Hi @eliyahu100,
(TLDR: bootstrapping and randomization testing can be used, in different ways, to get at an empirical p-value for AUCroc, and through these we can see why the p-value for AUCroc ends up being the whole model test).
My first impression is that any p-value one might obtain from a test of the AUCroc is conceptually equivalent to the whole model test of the classifier (whether that be logistic regression or otherwise). That is, testing whether there is evidence that AUCroc is different from what would be expected under the null hypothesis (random classification) appears tantamount to whether a model explains more error (i.e. classifies) than would be expected by chance alone. That said, I was able to find various methods describing how one could calculate an AUCroc p-value (e.g. Hajian-Tilaki, 2013), and we can safely say JMP does not perform these calculations by default (though anything is possible via scripting, of course). Looking through these formulae got me wondering, however, about the performance of these hypothesis tests and the assumptions they make. If you have access to JMP Pro, there is something you can do right this minute that will likely outperform the large sample/normal approximation formulas used to obtain p-values for AUCroc, and that's bootstrapping and/or simulation/randomization test. Here's how we'd do it:
1. Fit a classifier model. I'll be using Big Class, and will predict sex by height. Reveal the AUCroc from the Red Triangle.
Open("$SAMPLE_DATA\Big Class.jmp");
Logistic(Y( :sex ),X( :height ), Positive Level( "M" ),
Logistic Plot( 0 ), ROC Curve( 1 ),
SendToReport(
Dispatch( {}, "Whole Model Test", OutlineBox, {Close( 1 )} ),
Dispatch( {}, "Parameter Estimates", OutlineBox, {Close( 1 )} )
));
2. First, let's try with Bootstrapping. Right-click the reported AUCroc value, then select Bootstrap. Use at least 2500 bootstrap samples, and I like fractional weights, especially if you have any categories that have low relative frequencies.
This will return a table of bootstrapped AUCroc values -- what you get from sampling with replacement from your table and recalculating the model and AUCroc, storing at each iteration the value you get. In essence, you now have the sampling distribution of AUCroc for your given classifier. Obtaining a p-value is now just a matter of counting. But, let's let JMP do that.
3. Analyze > Distribution, then put AUC as Y, and check "Histograms only," then click OK:
You now have the bootstrap confidence limits on AUCroc, which are great for reporting, plus if you wish to know whether your originally obtained AUCroc is different from a particular value, you just need to see whether that null value is within the confidence interval at your chosen level of confidence.

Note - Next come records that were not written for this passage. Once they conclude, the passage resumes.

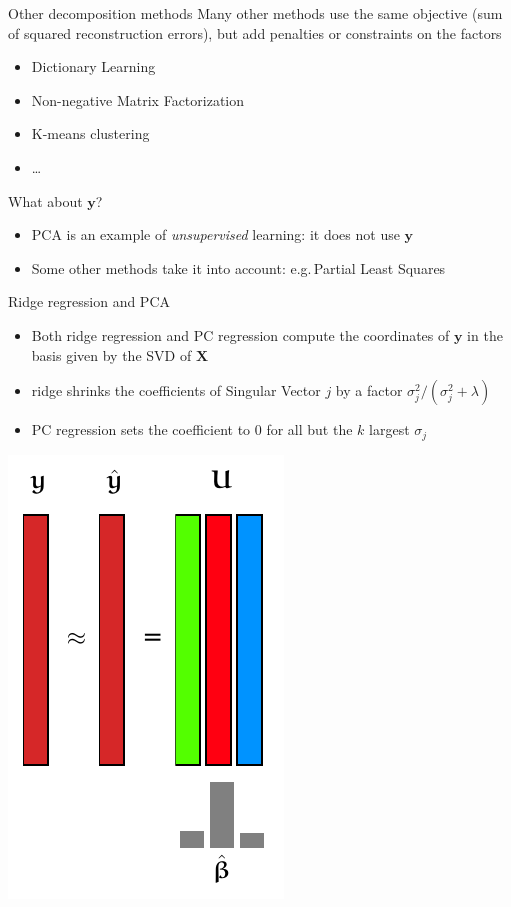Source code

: \documentclass[presentation,mathserif,table]{beamer}
\newcommand{\eg}{e.g.\,}
\newcommand{\X}{{\mathbold X}}
\newcommand{\y}{{\mathbold y}}
\begin{document}
\begin{frame}[label={sec:org3b1b629}]{Other decomposition methods}
Many other methods use the same objective (sum of squared reconstruction errors), but add penalties or constraints on the factors
\begin{itemize}
\item Dictionary Learning
\item Non-negative Matrix Factorization
\item K-means clustering
\item \ldots{}
\end{itemize}

\begin{block}{What about \(\y\)?}
\begin{itemize}
\item PCA is an example of \emph{unsupervised} learning: it does not use \(\y\)
\item Some other methods take it into account: \eg Partial Least Squares
\end{itemize}
\end{block}
\end{frame}
\begin{frame}[label={sec:org20a9ca6}]{Ridge regression and PCA}
\begin{itemize}
\item Both ridge regression and PC regression compute the coordinates of \(\y\) in the basis given by the SVD of \(\X\)
\item ridge shrinks the coefficients of Singular Vector \(j\) by a factor \(\sigma_j^2 / (\sigma_j^2 + \lambda)\)
\item PC regression sets the coefficient to 0 for all but the \(k\) largest \(\sigma_j\)
\end{itemize}

\begin{center}
\includegraphics[height=.6\textheight]{figures/generated/dim_reduction_colors/regression_reduced_3_svd.pdf}
\end{center}
\end{frame}
\end{document}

But, you asked for a p-value. We could literally count how many times out of the 2500 samples we obtained an AUCroc at 0.50 or less, but we can do one better. JMP is adding special output to this distribution report because there is a BootID column in your table. JMP knows how to work with that column in conjunction with the first row in your table (the original sample estimate). If we wanted, we can change things around to make this a kind of randomization test rather than a bootstrap (and we'll do the proper randomization test later on to compare). We just need to make two simple changes: Rename the column "BootIDā¢" to "SimIDā¢" and change the value of the original estimate in the table to the value you wish to test against... that is, change the value in the first row of the AUC column to 0.50. Here's what the top of your table should now look like:
Now launch Analyze > Distribution, again put AUC in for Y, and check Histrograms only. We will get the following output:
Notice that JMP is presenting us with "Simulation Results" rather than bootstrap results. This is due to the change of the BootID column (SimID is what right-click simulate provides). We're finagling things a bit here so know that this isn't typically how JMP reports simulation results (we'll see how it works normally next), but in this case JMP has drawn a line for where you placed your null hypothesis value of AUCroc (0.50), and in your p-value of Y<=Y0 you can see the proportion of time you obtained a random sample (from your original data) with an AUCroc less than or equal to 0.50. This is your empirical one tailed p-value, given 0.50 as your null. But, let's not stop here since another approach to this can yield something interesting and important.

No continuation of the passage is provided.